Provided records: Begin

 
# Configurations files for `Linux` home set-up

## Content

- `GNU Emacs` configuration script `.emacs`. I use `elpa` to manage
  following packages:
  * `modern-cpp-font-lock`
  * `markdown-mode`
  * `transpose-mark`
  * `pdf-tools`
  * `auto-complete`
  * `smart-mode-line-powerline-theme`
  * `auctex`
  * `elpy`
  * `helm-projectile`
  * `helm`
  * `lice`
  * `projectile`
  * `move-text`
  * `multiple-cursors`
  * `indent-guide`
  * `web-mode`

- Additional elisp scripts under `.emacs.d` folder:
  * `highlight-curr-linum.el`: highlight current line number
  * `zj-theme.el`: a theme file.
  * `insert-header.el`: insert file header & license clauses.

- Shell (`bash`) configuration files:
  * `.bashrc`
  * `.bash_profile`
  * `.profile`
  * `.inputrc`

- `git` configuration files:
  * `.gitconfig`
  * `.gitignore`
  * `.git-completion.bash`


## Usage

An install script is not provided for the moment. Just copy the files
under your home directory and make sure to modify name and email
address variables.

Provided records: End

## What you are asked to do
From the records above, copy each line where the word "theme" can be found.

## Problem solution
  * `smart-mode-line-powerline-theme`
  * `zj-theme.el`: a theme file.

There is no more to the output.